For me it was an unexpected voice coming from inside myself, telling me that I was meant to be a Christian minister. I was an artist at the time. I fought it for over a year but finally gave in and took some theology classes and took to it ‘like a duck to water’ as the saying goes. I followed the voice, was a Christian minister in a liberal Canadian denomination, retired to act as an IH for Subud for 4 years and then went back to being an artist, which at age 83, I am still doing….and attending church….and doing latihan. Unlike your character in the story I didnt always receive or follow clear inner guidance but I did have some amazing experiences! I assume that my soul needed to grow through these experiences and I know I did help some people on the way.
Keep up your meaningful story telling! Such a great way to communicate!
Wow.
Good. Reminds us that the Parable of the Good Samaritan is as close to the core of Christ’s message as any other of the Gospels.
I’d like to leave a comment but words fail me at the moment–too many tears happening instead.
Thank you.
Thank you, Benedict, for sharing with us your extraordinary life experiences. Perhaps, all our life experiences are extraordinary in their own ways. Nonehteless, you are gifted with words: truly superb writing that made your life stories vivid and extraordinary.
It seems to me that God spoke through you to those vulnerable strangers you encountered at their critical moments in life. How blessed were you to act on belalf of God to reach out to those folks!!! Strangely enough, you never mentioned Subud or the latihan in your articles. I presume, however, that you were already in Subud when those incidents occurred.
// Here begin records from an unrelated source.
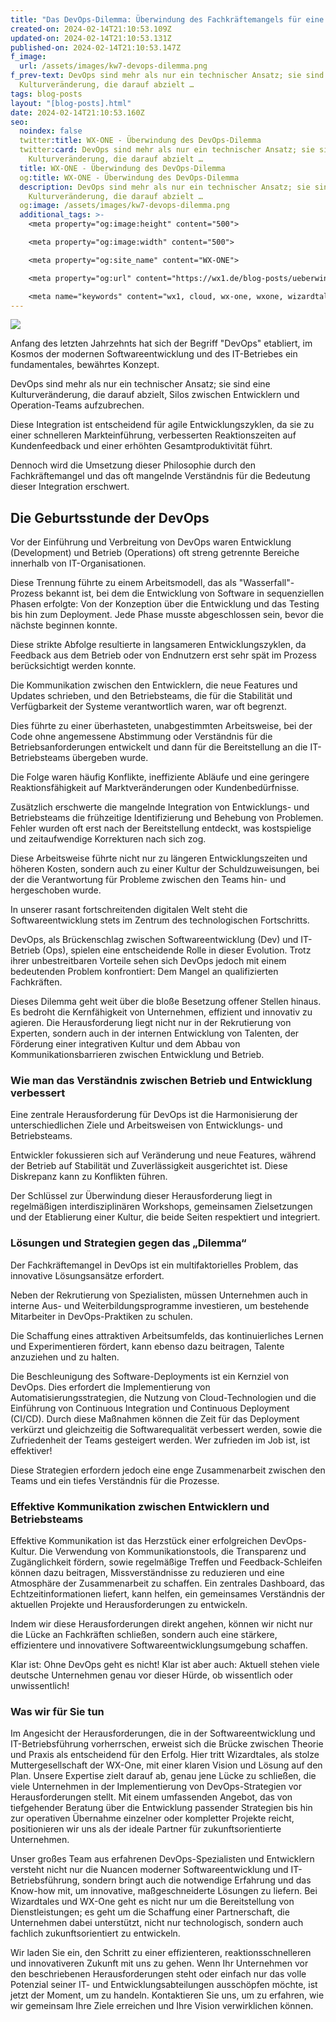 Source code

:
 ```yaml
---
title: "Das DevOps-Dilemma: Überwindung des Fachkräftemangels für eine agile Zukunft"
created-on: 2024-02-14T21:10:53.109Z
updated-on: 2024-02-14T21:10:53.131Z
published-on: 2024-02-14T21:10:53.147Z
f_image:
  url: /assets/images/kw7-devops-dilemma.png
f_prev-text: DevOps sind mehr als nur ein technischer Ansatz; sie sind eine
  Kulturveränderung, die darauf abzielt …
tags: blog-posts
layout: "[blog-posts].html"
date: 2024-02-14T21:10:53.160Z
seo:
  noindex: false
  twitter:title: WX-ONE - Überwindung des DevOps-Dilemma
  twitter:card: DevOps sind mehr als nur ein technischer Ansatz; sie sind eine
    Kulturveränderung, die darauf abzielt …
  title: WX-ONE - Überwindung des DevOps-Dilemma
  og:title: WX-ONE - Überwindung des DevOps-Dilemma
  description: DevOps sind mehr als nur ein technischer Ansatz; sie sind eine
    Kulturveränderung, die darauf abzielt …
  og:image: /assets/images/kw7-devops-dilemma.png
  additional_tags: >-
    <meta property="og:image:height" content="500">

    <meta property="og:image:width" content="500">

    <meta property="og:site_name" content="WX-ONE">

    <meta property="og:url" content="https://wx1.de/blog-posts/ueberwindung-des-devops-dilemma/">

    <meta name="keywords" content="wx1, cloud, wx-one, wxone, wizardtales, iaas, saas, paas, kubernetes, infrastructure, datacenter, csp, digitalisierung,sicherheit,cloudsicherheit, cloud-sicherheit, budget, cloudsecurity, cloud-security, cloudcomputing, cloud-computing, appliancebasiertesicherheit, appliance basierte sicherheit, appliance-basierte-sicherheit, opensource, open source, neuvector, open-source, devops, DevOps">
---
```

![](/assets/images/kw7-devops-dilemma.png)

Anfang des letzten Jahrzehnts hat sich der Begriff "DevOps" etabliert, im Kosmos der modernen Softwareentwicklung und des IT-Betriebes ein fundamentales, bewährtes Konzept.

DevOps sind mehr als nur ein technischer Ansatz; sie sind eine Kulturveränderung, die darauf abzielt, Silos zwischen Entwicklern und Operation-Teams aufzubrechen.

Diese Integration ist entscheidend für agile Entwicklungszyklen, da sie zu einer schnelleren Markteinführung, verbesserten Reaktionszeiten auf Kundenfeedback und einer erhöhten Gesamtproduktivität führt.

Dennoch wird die Umsetzung dieser Philosophie durch den Fachkräftemangel und das oft mangelnde Verständnis für die Bedeutung dieser Integration erschwert.

## **Die Geburtsstunde der DevOps**

Vor der Einführung und Verbreitung von DevOps waren Entwicklung (Development) und Betrieb (Operations) oft streng getrennte Bereiche innerhalb von IT-Organisationen.

Diese Trennung führte zu einem Arbeitsmodell, das als "Wasserfall"-Prozess bekannt ist, bei dem die Entwicklung von Software in sequenziellen Phasen erfolgte: Von der Konzeption über die Entwicklung und das Testing bis hin zum Deployment. Jede Phase musste abgeschlossen sein, bevor die nächste beginnen konnte.

Diese strikte Abfolge resultierte in langsameren Entwicklungszyklen, da Feedback aus dem Betrieb oder von Endnutzern erst sehr spät im Prozess berücksichtigt werden konnte.

Die Kommunikation zwischen den Entwicklern, die neue Features und Updates schrieben, und den Betriebsteams, die für die Stabilität und Verfügbarkeit der Systeme verantwortlich waren, war oft begrenzt.

Dies führte zu einer überhasteten, unabgestimmten Arbeitsweise, bei der Code ohne angemessene Abstimmung oder Verständnis für die Betriebsanforderungen entwickelt und dann für die Bereitstellung an die IT-Betriebsteams übergeben wurde.

Die Folge waren häufig Konflikte, ineffiziente Abläufe und eine geringere Reaktionsfähigkeit auf Marktveränderungen oder Kundenbedürfnisse.

Zusätzlich erschwerte die mangelnde Integration von Entwicklungs- und Betriebsteams die frühzeitige Identifizierung und Behebung von Problemen. Fehler wurden oft erst nach der Bereitstellung entdeckt, was kostspielige und zeitaufwendige Korrekturen nach sich zog.

Diese Arbeitsweise führte nicht nur zu längeren Entwicklungszeiten und höheren Kosten, sondern auch zu einer Kultur der Schuldzuweisungen, bei der die Verantwortung für Probleme zwischen den Teams hin- und hergeschoben wurde. 

In unserer rasant fortschreitenden digitalen Welt steht die Softwareentwicklung stets im Zentrum des technologischen Fortschritts.

DevOps, als Brückenschlag zwischen Softwareentwicklung (Dev) und IT-Betrieb (Ops), spielen eine entscheidende Rolle in dieser Evolution. Trotz ihrer unbestreitbaren Vorteile sehen sich DevOps jedoch mit einem bedeutenden Problem konfrontiert: Dem Mangel an qualifizierten Fachkräften.

Dieses Dilemma geht weit über die bloße Besetzung offener Stellen hinaus. Es bedroht die Kernfähigkeit von Unternehmen, effizient und innovativ zu agieren. Die Herausforderung liegt nicht nur in der Rekrutierung von Experten, sondern auch in der internen Entwicklung von Talenten, der Förderung einer integrativen Kultur und dem Abbau von Kommunikationsbarrieren zwischen Entwicklung und Betrieb.

### **Wie man das Verständnis zwischen Betrieb und Entwicklung verbessert**

Eine zentrale Herausforderung für DevOps ist die Harmonisierung der unterschiedlichen Ziele und Arbeitsweisen von Entwicklungs- und Betriebsteams.

Entwickler fokussieren sich auf Veränderung und neue Features, während der Betrieb auf Stabilität und Zuverlässigkeit ausgerichtet ist. Diese Diskrepanz kann zu Konflikten führen.

Der Schlüssel zur Überwindung dieser Herausforderung liegt in regelmäßigen interdisziplinären Workshops, gemeinsamen Zielsetzungen und der Etablierung einer Kultur, die beide Seiten respektiert und integriert.

### **Lösungen und Strategien gegen das „Dilemma“**

Der Fachkräftemangel in DevOps ist ein multifaktorielles Problem, das innovative Lösungsansätze erfordert.

Neben der Rekrutierung von Spezialisten, müssen Unternehmen auch in interne Aus- und Weiterbildungsprogramme investieren, um bestehende Mitarbeiter in DevOps-Praktiken zu schulen.

Die Schaffung eines attraktiven Arbeitsumfelds, das kontinuierliches Lernen und Experimentieren fördert, kann ebenso dazu beitragen, Talente anzuziehen und zu halten.

Die Beschleunigung des Software-Deployments ist ein Kernziel von DevOps. Dies erfordert die Implementierung von Automatisierungsstrategien, die Nutzung von Cloud-Technologien und die Einführung von Continuous Integration und Continuous Deployment (CI/CD). Durch diese Maßnahmen können die Zeit für das Deployment verkürzt und gleichzeitig die Softwarequalität verbessert werden, sowie die Zufriedenheit der Teams gesteigert werden. Wer zufrieden im Job ist, ist effektiver!

Diese Strategien erfordern jedoch eine enge Zusammenarbeit zwischen den Teams und ein tiefes Verständnis für die Prozesse.

### **Effektive Kommunikation zwischen Entwicklern und Betriebsteams**

Effektive Kommunikation ist das Herzstück einer erfolgreichen DevOps-Kultur. Die Verwendung von Kommunikationstools, die Transparenz und Zugänglichkeit fördern, sowie regelmäßige Treffen und Feedback-Schleifen können dazu beitragen, Missverständnisse zu reduzieren und eine Atmosphäre der Zusammenarbeit zu schaffen. Ein zentrales Dashboard, das Echtzeitinformationen liefert, kann helfen, ein gemeinsames Verständnis der aktuellen Projekte und Herausforderungen zu entwickeln.

Indem wir diese Herausforderungen direkt angehen, können wir nicht nur die Lücke an Fachkräften schließen, sondern auch eine stärkere, effizientere und innovativere Softwareentwicklungsumgebung schaffen.

Klar ist: Ohne DevOps geht es nicht! Klar ist aber auch: Aktuell stehen viele deutsche Unternehmen genau vor dieser Hürde, ob wissentlich oder unwissentlich!

### W﻿as wir für Sie tun

Im Angesicht der Herausforderungen, die in der Softwareentwicklung und IT-Betriebsführung vorherrschen, erweist sich die Brücke zwischen Theorie und Praxis als entscheidend für den Erfolg. Hier tritt Wizardtales, als stolze Muttergesellschaft der WX-One, mit einer klaren Vision und Lösung auf den Plan. Unsere Expertise zielt darauf ab, genau jene Lücke zu schließen, die viele Unternehmen in der Implementierung von DevOps-Strategien vor Herausforderungen stellt. Mit einem umfassenden Angebot, das von tiefgehender Beratung über die Entwicklung passender Strategien bis hin zur operativen Übernahme einzelner oder kompletter Projekte reicht, positionieren wir uns als der ideale Partner für zukunftsorientierte Unternehmen.

Unser großes Team aus erfahrenen DevOps-Spezialisten und Entwicklern versteht nicht nur die Nuancen moderner Softwareentwicklung und IT-Betriebsführung, sondern bringt auch die notwendige Erfahrung und das Know-how mit, um innovative, maßgeschneiderte Lösungen zu liefern. Bei Wizardtales und WX-One geht es nicht nur um die Bereitstellung von Dienstleistungen; es geht um die Schaffung einer Partnerschaft, die Unternehmen dabei unterstützt, nicht nur technologisch, sondern auch fachlich zukunftsorientiert zu entwickeln.

Wir laden Sie ein, den Schritt zu einer effizienteren, reaktionsschnelleren und innovativeren Zukunft mit uns zu gehen. Wenn Ihr Unternehmen vor den beschriebenen Herausforderungen steht oder einfach nur das volle Potenzial seiner IT- und Entwicklungsabteilungen ausschöpfen möchte, ist jetzt der Moment, um zu handeln. Kontaktieren Sie uns, um zu erfahren, wie wir gemeinsam Ihre Ziele erreichen und Ihre Vision verwirklichen können.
I wanted no end of reading your stories. Congratulations on your excellent writing.
Simon Shima
Simon – 1st of all, thank you for your words and appreciation! I do need to tell you that this is a work of fiction and not something I experienced. Actually, I received this story while doing latihan in Portugal with my IH dewan on. While there is some autobiographical information in there, most of it is fiction, hopefully blessed by guidance. Thank you for your love and support.